WORK INSTRUCTIONS: Copy every line of the entries that includes the word "creativeASIN".

-- WORKING DATA follows --

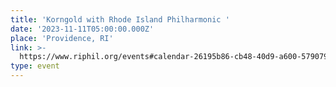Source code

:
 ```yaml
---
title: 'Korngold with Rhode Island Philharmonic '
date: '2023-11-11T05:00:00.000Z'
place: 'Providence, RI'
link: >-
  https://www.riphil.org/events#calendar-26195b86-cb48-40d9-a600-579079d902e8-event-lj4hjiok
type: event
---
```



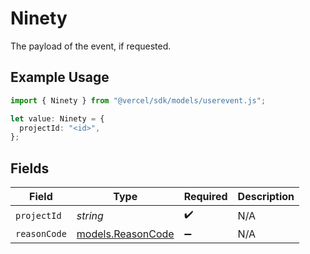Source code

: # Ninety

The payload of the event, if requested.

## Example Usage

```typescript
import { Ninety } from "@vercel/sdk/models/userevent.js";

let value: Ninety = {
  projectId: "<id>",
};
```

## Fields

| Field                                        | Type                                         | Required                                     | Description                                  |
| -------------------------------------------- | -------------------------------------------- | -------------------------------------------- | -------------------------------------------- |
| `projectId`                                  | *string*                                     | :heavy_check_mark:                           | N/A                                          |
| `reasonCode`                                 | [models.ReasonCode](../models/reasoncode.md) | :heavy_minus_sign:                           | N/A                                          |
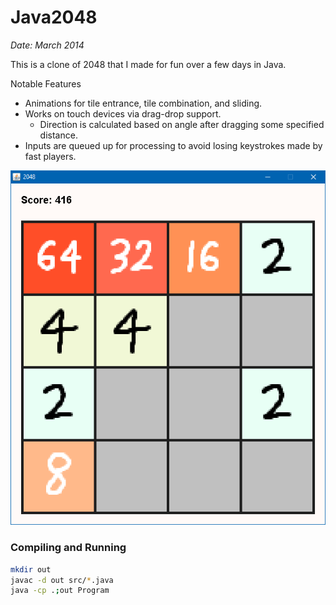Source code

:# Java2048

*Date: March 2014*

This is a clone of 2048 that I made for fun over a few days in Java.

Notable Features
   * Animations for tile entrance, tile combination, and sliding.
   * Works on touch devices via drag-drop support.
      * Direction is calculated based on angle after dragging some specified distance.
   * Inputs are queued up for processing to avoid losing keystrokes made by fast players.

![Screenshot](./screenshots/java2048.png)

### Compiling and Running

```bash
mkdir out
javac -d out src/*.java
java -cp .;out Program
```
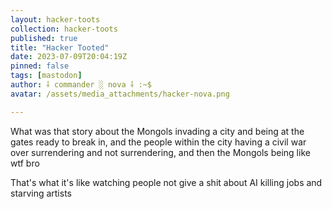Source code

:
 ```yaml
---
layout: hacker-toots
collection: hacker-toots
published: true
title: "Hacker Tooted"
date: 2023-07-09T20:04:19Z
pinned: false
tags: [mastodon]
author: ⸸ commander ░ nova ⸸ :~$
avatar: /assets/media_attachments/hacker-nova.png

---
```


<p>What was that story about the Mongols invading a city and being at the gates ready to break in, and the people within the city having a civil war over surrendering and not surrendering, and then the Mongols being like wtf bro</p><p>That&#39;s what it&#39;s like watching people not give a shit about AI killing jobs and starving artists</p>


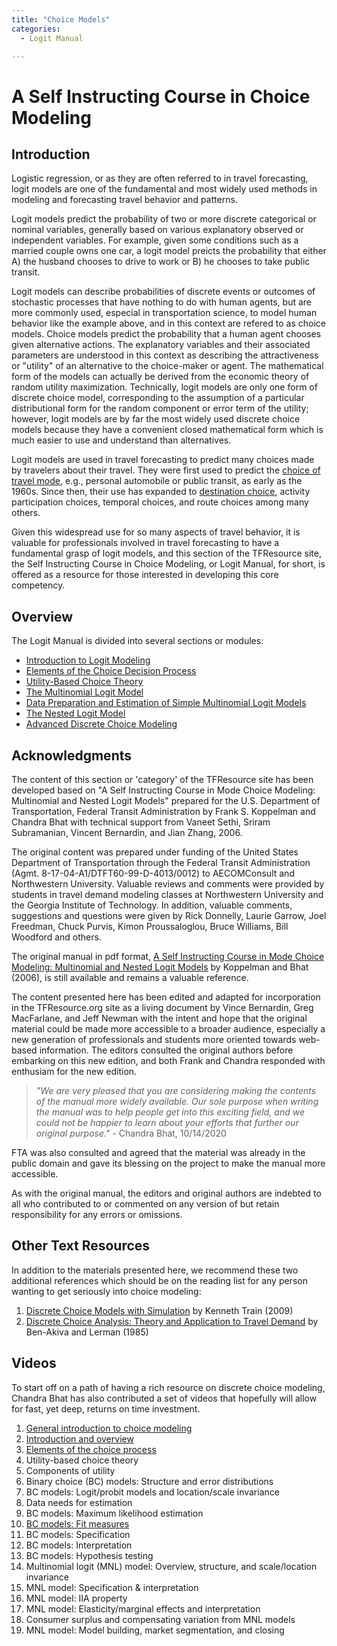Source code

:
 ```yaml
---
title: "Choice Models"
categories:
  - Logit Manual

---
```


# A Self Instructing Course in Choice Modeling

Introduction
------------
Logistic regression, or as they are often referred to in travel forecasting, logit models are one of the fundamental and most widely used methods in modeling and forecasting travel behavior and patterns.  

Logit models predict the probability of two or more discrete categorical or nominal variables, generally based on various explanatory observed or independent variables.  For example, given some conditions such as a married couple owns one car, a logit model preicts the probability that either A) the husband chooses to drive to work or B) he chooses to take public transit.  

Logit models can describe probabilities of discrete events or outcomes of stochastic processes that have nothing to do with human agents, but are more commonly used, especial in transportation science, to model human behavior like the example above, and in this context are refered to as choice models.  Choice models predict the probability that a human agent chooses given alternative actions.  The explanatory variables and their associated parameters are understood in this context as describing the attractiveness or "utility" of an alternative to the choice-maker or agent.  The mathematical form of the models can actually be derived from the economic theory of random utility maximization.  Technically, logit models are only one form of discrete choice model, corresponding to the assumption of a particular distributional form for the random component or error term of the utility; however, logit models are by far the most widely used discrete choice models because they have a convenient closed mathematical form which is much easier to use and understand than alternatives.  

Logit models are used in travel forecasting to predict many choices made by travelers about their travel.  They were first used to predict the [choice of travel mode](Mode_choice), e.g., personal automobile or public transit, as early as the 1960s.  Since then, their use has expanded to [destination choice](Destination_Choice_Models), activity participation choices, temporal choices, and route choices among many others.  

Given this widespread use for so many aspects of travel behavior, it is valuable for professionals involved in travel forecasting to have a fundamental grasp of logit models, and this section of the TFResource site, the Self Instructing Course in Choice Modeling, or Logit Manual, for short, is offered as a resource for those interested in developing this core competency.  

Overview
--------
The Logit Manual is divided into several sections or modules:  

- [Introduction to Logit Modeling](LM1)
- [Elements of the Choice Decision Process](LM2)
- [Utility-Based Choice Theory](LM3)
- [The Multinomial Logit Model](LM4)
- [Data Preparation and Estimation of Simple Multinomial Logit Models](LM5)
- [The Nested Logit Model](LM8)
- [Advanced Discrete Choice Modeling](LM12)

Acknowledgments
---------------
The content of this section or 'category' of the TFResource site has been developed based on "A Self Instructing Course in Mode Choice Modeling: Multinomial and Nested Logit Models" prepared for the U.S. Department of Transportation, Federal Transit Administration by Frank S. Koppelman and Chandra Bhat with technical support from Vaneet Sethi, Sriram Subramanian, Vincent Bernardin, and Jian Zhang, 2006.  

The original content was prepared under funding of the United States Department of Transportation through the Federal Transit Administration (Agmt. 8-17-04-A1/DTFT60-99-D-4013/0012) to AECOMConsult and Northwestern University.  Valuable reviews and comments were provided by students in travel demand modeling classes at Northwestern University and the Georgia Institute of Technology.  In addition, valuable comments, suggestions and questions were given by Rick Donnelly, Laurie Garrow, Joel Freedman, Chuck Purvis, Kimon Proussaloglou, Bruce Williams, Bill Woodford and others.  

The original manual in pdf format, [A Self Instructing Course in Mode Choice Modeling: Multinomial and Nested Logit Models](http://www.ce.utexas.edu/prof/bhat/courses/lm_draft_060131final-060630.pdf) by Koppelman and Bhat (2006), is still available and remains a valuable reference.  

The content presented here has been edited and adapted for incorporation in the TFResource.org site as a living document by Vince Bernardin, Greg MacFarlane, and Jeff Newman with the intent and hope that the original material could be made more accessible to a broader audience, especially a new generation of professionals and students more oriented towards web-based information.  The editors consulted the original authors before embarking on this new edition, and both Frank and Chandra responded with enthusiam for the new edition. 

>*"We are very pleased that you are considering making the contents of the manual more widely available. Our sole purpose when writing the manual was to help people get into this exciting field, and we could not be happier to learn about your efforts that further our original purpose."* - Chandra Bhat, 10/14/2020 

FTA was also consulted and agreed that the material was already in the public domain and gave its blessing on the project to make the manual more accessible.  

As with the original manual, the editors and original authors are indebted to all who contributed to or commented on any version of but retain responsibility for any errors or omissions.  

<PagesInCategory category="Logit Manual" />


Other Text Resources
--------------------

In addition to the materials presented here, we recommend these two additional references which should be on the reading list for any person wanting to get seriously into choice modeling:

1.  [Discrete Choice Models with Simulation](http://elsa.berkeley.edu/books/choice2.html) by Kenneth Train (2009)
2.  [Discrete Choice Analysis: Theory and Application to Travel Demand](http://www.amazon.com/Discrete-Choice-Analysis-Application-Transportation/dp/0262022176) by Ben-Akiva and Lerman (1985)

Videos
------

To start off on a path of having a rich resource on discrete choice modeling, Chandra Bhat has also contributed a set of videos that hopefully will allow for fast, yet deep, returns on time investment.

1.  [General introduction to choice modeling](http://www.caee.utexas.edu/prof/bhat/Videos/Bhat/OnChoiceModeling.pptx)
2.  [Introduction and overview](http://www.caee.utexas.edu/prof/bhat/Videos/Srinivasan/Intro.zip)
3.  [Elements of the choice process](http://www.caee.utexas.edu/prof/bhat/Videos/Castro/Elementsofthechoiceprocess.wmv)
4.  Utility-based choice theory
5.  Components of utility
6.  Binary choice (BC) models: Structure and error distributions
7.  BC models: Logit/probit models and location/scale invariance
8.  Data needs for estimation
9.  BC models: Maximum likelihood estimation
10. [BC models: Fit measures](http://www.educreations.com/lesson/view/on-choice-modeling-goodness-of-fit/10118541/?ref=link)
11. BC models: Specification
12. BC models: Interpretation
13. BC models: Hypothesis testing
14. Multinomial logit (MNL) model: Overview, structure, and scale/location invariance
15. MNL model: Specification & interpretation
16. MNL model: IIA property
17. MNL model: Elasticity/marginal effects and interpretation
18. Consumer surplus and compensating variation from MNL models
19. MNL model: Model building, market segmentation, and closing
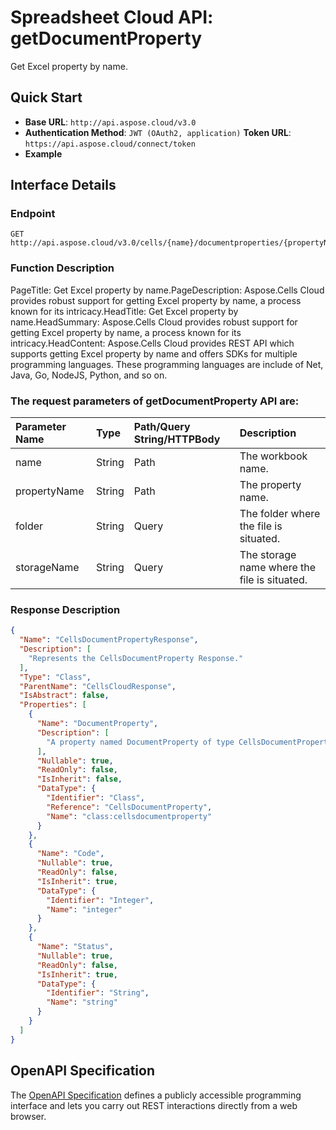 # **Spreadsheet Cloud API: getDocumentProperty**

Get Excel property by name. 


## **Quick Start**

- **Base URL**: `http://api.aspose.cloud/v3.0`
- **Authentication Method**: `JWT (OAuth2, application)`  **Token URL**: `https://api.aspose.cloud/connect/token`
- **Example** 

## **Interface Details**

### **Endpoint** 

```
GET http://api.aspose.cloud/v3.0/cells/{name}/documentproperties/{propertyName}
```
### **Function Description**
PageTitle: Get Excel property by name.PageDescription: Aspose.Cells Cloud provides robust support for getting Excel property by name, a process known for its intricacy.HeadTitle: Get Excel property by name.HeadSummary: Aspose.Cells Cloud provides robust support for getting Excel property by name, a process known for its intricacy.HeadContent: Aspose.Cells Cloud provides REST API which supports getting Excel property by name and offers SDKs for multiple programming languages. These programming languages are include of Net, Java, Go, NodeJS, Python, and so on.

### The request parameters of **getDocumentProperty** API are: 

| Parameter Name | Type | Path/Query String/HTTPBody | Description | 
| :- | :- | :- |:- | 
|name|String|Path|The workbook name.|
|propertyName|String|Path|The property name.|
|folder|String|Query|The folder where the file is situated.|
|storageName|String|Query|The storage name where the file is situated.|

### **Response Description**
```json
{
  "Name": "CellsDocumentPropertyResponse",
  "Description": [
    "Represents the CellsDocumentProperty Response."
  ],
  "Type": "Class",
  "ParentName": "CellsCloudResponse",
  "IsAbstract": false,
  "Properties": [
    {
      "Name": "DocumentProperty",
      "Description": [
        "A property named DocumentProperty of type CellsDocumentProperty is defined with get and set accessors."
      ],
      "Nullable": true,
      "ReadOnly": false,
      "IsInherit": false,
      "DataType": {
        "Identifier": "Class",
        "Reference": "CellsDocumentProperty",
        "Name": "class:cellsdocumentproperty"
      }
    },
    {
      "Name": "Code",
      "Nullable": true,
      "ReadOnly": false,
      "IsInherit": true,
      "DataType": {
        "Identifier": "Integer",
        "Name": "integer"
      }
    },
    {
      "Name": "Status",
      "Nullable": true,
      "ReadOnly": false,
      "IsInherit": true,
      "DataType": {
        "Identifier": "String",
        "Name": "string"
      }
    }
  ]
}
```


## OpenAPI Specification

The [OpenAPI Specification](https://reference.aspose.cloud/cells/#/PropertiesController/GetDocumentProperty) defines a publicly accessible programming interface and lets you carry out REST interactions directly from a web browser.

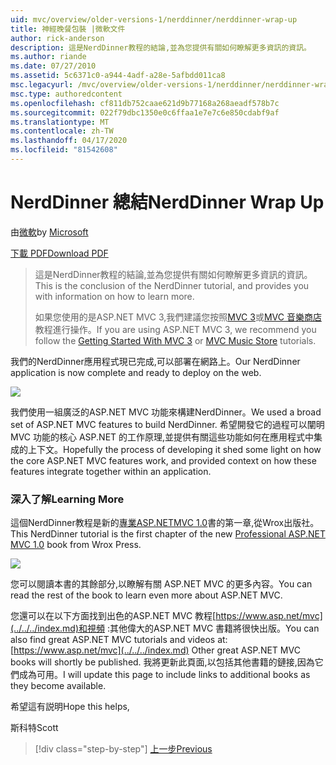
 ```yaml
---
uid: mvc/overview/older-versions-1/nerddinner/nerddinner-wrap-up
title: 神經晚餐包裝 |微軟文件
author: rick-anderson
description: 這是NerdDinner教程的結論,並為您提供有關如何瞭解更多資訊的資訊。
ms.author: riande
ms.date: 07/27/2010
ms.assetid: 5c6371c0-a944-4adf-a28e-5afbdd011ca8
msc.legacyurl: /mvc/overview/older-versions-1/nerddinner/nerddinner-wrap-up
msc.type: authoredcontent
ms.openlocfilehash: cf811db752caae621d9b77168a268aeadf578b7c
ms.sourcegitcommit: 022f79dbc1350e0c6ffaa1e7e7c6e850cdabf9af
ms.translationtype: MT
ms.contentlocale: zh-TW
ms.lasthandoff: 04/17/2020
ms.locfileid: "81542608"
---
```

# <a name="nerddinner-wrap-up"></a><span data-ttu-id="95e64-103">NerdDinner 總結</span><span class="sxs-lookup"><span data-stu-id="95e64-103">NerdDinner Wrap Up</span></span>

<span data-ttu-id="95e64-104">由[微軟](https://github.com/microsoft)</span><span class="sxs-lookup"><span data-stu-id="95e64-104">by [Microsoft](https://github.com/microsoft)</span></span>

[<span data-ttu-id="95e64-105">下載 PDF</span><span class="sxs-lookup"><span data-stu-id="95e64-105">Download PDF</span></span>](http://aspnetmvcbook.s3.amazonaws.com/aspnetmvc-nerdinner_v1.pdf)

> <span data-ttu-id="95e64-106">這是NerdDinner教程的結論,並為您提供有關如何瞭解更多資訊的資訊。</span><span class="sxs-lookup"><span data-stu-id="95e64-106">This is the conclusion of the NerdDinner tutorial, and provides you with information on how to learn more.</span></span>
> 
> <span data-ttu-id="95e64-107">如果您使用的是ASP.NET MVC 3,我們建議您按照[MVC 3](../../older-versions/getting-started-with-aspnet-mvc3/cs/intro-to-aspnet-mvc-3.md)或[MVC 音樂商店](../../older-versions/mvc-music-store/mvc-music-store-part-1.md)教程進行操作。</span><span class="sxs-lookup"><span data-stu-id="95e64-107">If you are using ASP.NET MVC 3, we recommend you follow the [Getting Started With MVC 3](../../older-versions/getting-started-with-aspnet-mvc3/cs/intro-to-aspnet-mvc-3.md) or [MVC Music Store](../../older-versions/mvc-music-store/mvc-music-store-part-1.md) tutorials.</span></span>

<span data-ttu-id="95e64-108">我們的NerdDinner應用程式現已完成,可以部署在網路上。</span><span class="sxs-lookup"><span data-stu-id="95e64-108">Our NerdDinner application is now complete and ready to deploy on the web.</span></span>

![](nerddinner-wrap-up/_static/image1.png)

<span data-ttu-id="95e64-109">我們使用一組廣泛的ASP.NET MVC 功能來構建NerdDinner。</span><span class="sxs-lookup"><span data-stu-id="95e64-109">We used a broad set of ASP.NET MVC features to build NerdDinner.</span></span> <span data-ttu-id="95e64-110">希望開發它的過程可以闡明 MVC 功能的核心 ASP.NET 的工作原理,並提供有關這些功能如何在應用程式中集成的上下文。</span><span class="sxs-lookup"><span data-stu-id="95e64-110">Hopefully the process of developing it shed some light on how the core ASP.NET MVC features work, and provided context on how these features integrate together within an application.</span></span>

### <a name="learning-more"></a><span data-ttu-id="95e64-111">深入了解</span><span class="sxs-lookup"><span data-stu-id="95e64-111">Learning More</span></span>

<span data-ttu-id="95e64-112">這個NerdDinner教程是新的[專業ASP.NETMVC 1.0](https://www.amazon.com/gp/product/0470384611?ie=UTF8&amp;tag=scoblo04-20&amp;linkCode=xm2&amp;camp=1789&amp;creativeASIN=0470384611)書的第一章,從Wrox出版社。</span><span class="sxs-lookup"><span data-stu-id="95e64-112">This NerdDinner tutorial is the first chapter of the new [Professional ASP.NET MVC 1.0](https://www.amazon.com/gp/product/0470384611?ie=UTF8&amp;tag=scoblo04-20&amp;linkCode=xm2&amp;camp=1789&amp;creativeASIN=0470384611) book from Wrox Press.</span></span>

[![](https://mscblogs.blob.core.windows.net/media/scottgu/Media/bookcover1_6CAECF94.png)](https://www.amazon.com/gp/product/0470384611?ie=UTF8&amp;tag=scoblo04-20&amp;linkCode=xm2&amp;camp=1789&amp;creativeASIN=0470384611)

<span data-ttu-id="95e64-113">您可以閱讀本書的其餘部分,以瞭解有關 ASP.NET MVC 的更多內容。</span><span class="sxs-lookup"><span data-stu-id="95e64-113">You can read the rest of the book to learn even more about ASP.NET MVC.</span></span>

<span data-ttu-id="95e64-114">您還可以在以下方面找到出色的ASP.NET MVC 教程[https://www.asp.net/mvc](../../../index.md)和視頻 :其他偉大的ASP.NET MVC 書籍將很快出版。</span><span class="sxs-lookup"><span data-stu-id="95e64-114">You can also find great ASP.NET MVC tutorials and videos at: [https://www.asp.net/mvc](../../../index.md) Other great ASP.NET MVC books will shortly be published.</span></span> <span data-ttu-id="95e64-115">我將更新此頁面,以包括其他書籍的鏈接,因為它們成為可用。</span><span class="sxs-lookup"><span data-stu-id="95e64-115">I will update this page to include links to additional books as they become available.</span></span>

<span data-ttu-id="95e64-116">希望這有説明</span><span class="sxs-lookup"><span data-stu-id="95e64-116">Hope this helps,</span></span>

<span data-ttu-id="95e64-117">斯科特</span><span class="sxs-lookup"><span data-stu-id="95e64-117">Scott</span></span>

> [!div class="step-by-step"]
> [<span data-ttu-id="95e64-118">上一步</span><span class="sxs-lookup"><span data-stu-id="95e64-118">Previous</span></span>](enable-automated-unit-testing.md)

-- WORKING DATA concluded --

YOUR SOLUTION:
<span data-ttu-id="95e64-112">這個NerdDinner教程是新的[專業ASP.NETMVC 1.0](https://www.amazon.com/gp/product/0470384611?ie=UTF8&amp;tag=scoblo04-20&amp;linkCode=xm2&amp;camp=1789&amp;creativeASIN=0470384611)書的第一章,從Wrox出版社。</span><span class="sxs-lookup"><span data-stu-id="95e64-112">This NerdDinner tutorial is the first chapter of the new [Professional ASP.NET MVC 1.0](https://www.amazon.com/gp/product/0470384611?ie=UTF8&amp;tag=scoblo04-20&amp;linkCode=xm2&amp;camp=1789&amp;creativeASIN=0470384611) book from Wrox Press.</span></span>
[![](https://mscblogs.blob.core.windows.net/media/scottgu/Media/bookcover1_6CAECF94.png)](https://www.amazon.com/gp/product/0470384611?ie=UTF8&amp;tag=scoblo04-20&amp;linkCode=xm2&amp;camp=1789&amp;creativeASIN=0470384611)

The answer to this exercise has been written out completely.